What fault can my great mother America throw in my face?
Son of Europeans but son of America, Cuban patriot of the great fatherland, Matrí feels flowing in his veins the blood of the sorely wounded peoples who were born of palm or corn seeds and who called the Milky Way road of the soul and the moon sun of night or sun asleep. So he writes, replying to Sarmiento, who is enamored of what is foreign: This is no battle between civilization and barbarism, but between false learning and nature.
( 112 and 354 )
The Thinking Begins to Be Ours, Believes José Martí
… To know is to resolve. Knowing the country, and governing it according to our knowledge, is the only way to free it from tyrannies. The European university must yield to the American university. The history of America, from the Incas till now, must be put at our fingertips, even though that of the Greek Archons is not taught. Our Greece is preferable to the Greece that is not ours. It is more necessary for us. National politicians must replace exotic politicians. Let the world be grafted onto our republics; but the trunk must be that of our republics. And let the defeated pedant keep quiet; for there is no fatherland in which man can take more pride than our wounded American republics …

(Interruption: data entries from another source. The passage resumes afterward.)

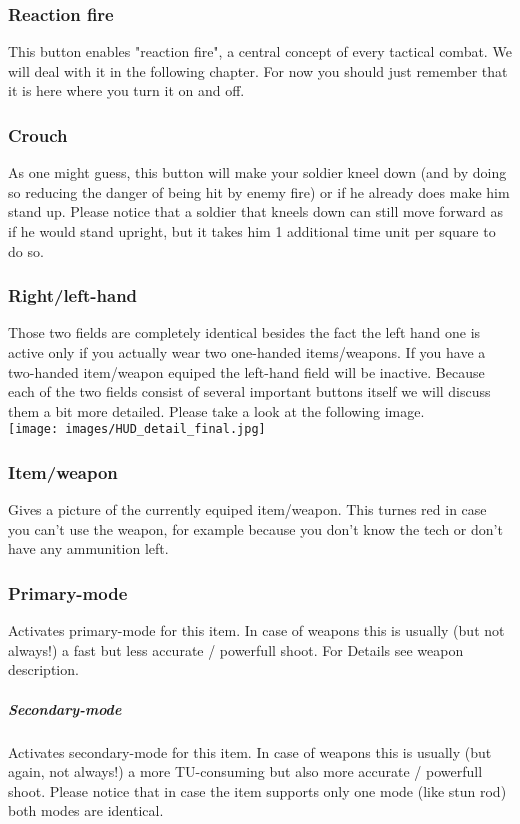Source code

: \subsubsection{Reaction fire}
This button enables "reaction fire", a central concept of every tactical combat. We will deal with it in the following chapter. For now you should just remember that it is here where you turn it on and off.
\subsubsection{Crouch}
As one might guess, this button will make your soldier kneel down (and by doing so reducing the danger of being hit by enemy fire) or if he already does make him stand up. Please notice that a soldier that kneels down can still move forward as if he would stand upright, but it takes him 1 additional time unit per square to do so.
\subsubsection{Right/left-hand}
Those two fields are completely identical besides the fact the left hand one is active only if you actually wear two one-handed items/weapons. If you have a two-handed item/weapon equiped the left-hand field will be inactive. Because each of the two fields consist of several important buttons itself we will discuss them a bit more detailed. Please take a look at the following image.\\
\texttt{[image: images/HUD\_detail\_final.jpg]}
\subsubsection{Item/weapon}
Gives a picture of the currently equiped item/weapon. This turnes red in case you can't use the weapon, for example because you don't know the tech or don't have any ammunition left.
\subsubsection{Primary-mode}
Activates primary-mode for this item. In case of weapons this is usually (but not always!) a fast but less accurate / powerfull shoot. For Details see weapon description.
\subparagraph{Secondary-mode}
Activates secondary-mode for this item. In case of weapons this is usually (but again, not always!) a more TU-consuming but also more accurate / powerfull shoot. Please notice that in case the item supports only one mode (like stun rod) both modes are identical.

We were a mask, with trousers from England, Parisian vest, jacket from North America, and cap from Spain …We were epaulettes and togas, in countries that came into the world with sandaled feet and banded hair … Neither the European book, nor the Yanqui book, has provided the key to the Hispanic American enigma …

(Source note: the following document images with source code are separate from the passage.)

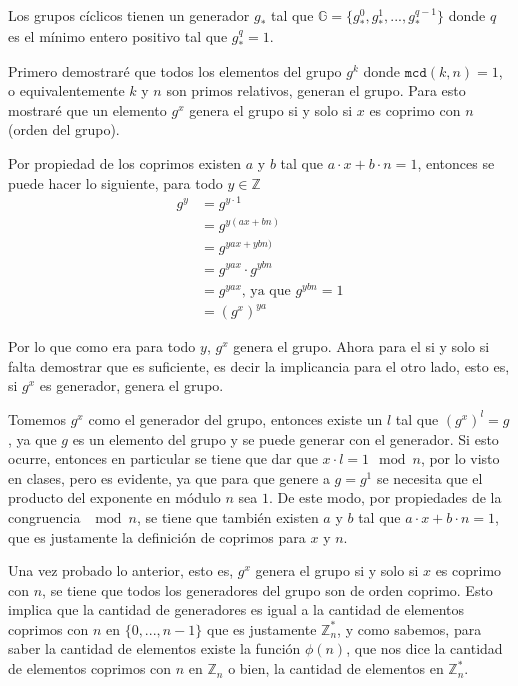 \documentclass[twoside]{tareas}
\begin{document}
\begin{enumerate}
    Los grupos cíclicos tienen un generador $g_*$ tal que $\mathbb{G} = \{g^0_*, g^1_*, ..., g^{q-1}_*\}$ donde $q$ es el mínimo entero positivo tal que $g^q_* = 1$.


    Primero demostraré que todos los elementos del grupo $g^k$ donde $\texttt{mcd}(k, n) = 1$, o equivalentemente $k$ y $n$ son primos relativos, generan el grupo. Para esto mostraré que un elemento $g^x$ genera el grupo si y solo si $x$ es coprimo con $n$ (orden del grupo).

    Por propiedad de los coprimos existen $a$ y $b$ tal que $a\cdot x + b\cdot n = 1$, entonces se puede hacer lo siguiente, para todo $y \in \mathbb{Z}$
    \begin{align*}
        g^y &= g^{y \cdot 1}\\
        &=g^{y(ax + bn)}\\
        &=g^{yax + ybn)}\\
        &=g^{yax}\cdot g^{ybn}\\
        &=g^{yax}\text{,  ya que } g^{ybn} = 1\\
        &=(g^x)^{ya}
    \end{align*}

    Por lo que como era para todo $y$, $g^x$ genera el grupo. Ahora para el si y solo si falta demostrar que es suficiente, es decir la implicancia para el otro lado, esto es, si $g^x$ es generador, genera el grupo.

    Tomemos $g^x$ como el generador del grupo, entonces existe un $l$ tal que $(g^x)^l = g$, ya que $g$ es un elemento del grupo y se puede generar con el generador. Si esto ocurre, entonces en particular se tiene que dar que $x\cdot l = 1 \mod n$, por lo visto en clases, pero es evidente, ya que para que genere a $g = g^1$ se necesita que el producto del exponente en módulo $n$ sea $1$. De este modo, por propiedades de la congruencia $\mod n$, se tiene que también existen $a$ y $b$ tal que $a\cdot x + b\cdot n = 1$, que es justamente la definición de coprimos para $x$ y $n$.

    Una vez probado lo anterior, esto es, $g^x$ genera el grupo si y solo si $x$ es coprimo con $n$, se tiene que todos los generadores del grupo son de orden coprimo. Esto implica que la cantidad de generadores es igual a la cantidad de elementos coprimos con $n$ en $\{0,...,n-1\}$ que es justamente $\mathbb{Z}_n^*$, y como sabemos, para saber la cantidad de elementos existe la función $\phi(n)$, que nos dice la cantidad de elementos coprimos con $n$ en $\mathbb{Z}_n$ o bien, la cantidad de elementos en $\mathbb{Z}_n^*$.


\end{enumerate}
\end{document}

The peoples stand and greet one another. “What are we like?” they ask; and they tell one another what they are like. When a problem arises in Cojímar, they don’t go to Danzig for the solution. The frock coats are still French, but the thinking begins to be American …
(199)
34 Cantarranas Street. Instant Photography
The hooded gunner bends and takes aim. The victim, a highborn gentleman of Guanajuato, does not smile or blink or breathe. There is no escape. Behind him the curtain has fallen, leafy landscape of painted plaster, and the stage-prop staircase leads nowhere. Surrounded by paper flowers and cardboard columns and balustrades, the solemn personage rests his hand on the arm of a chair and with dignity confronts the cannon-mouth of the bellows camera.

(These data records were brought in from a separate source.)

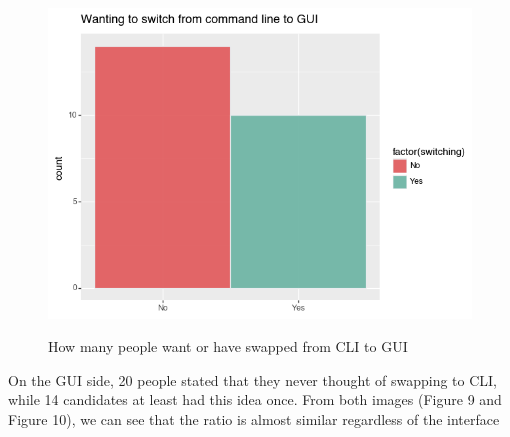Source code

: \documentclass[]{report}
\begin{document}
		\begin{figure}[H]
			\centering
			\includegraphics[width=0.75\linewidth]{SwitchingCLI}\\
			\caption{How many people want or have swapped from CLI to GUI}
			\label{fig:13}
		\end{figure}
		
		On the GUI side, 20 people stated that they never thought of swapping to CLI, while 14 candidates at least had this idea once.
		From both images (Figure 9 and Figure 10), we can see that the ratio is almost similar regardless of the interface
		
\end{document}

All Guanajuato has itself shot in the studio at 34 Cantarranas Street. Romualdo García photographs gentlemen of the uppermost crust and their wives and children, boys who look like dwarves wrapped in large vests with pocket watches, and girls austere as grandmothers crushed by beribboned silken bonnets. He photographs plump friars and soldiers in full dress uniform, the first-communioned and the newly wed; and also some poor people who come from afar and give what they don’t have just to pose, bountifully hairdressed and ironed, wearing their best clothes, before the camera of the Mexican artist who won a prize in Paris.